Select and copy out every line in the records containing "that".
^^^^
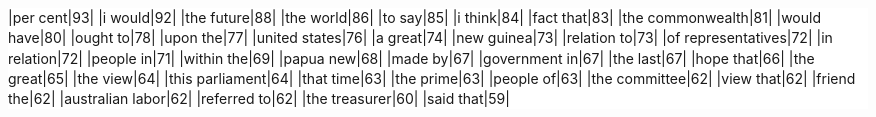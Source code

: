 |per cent|93|
|i would|92|
|the future|88|
|the world|86|
|to say|85|
|i think|84|
|fact that|83|
|the commonwealth|81|
|would have|80|
|ought to|78|
|upon the|77|
|united states|76|
|a great|74|
|new guinea|73|
|relation to|73|
|of representatives|72|
|in relation|72|
|people in|71|
|within the|69|
|papua new|68|
|made by|67|
|government in|67|
|the last|67|
|hope that|66|
|the great|65|
|the view|64|
|this parliament|64|
|that time|63|
|the prime|63|
|people of|63|
|the committee|62|
|view that|62|
|friend the|62|
|australian labor|62|
|referred to|62|
|the treasurer|60|
|said that|59|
^^^^
● **Exercise output**:
|fact that|83|
|hope that|66|
|that time|63|
|view that|62|
|said that|59|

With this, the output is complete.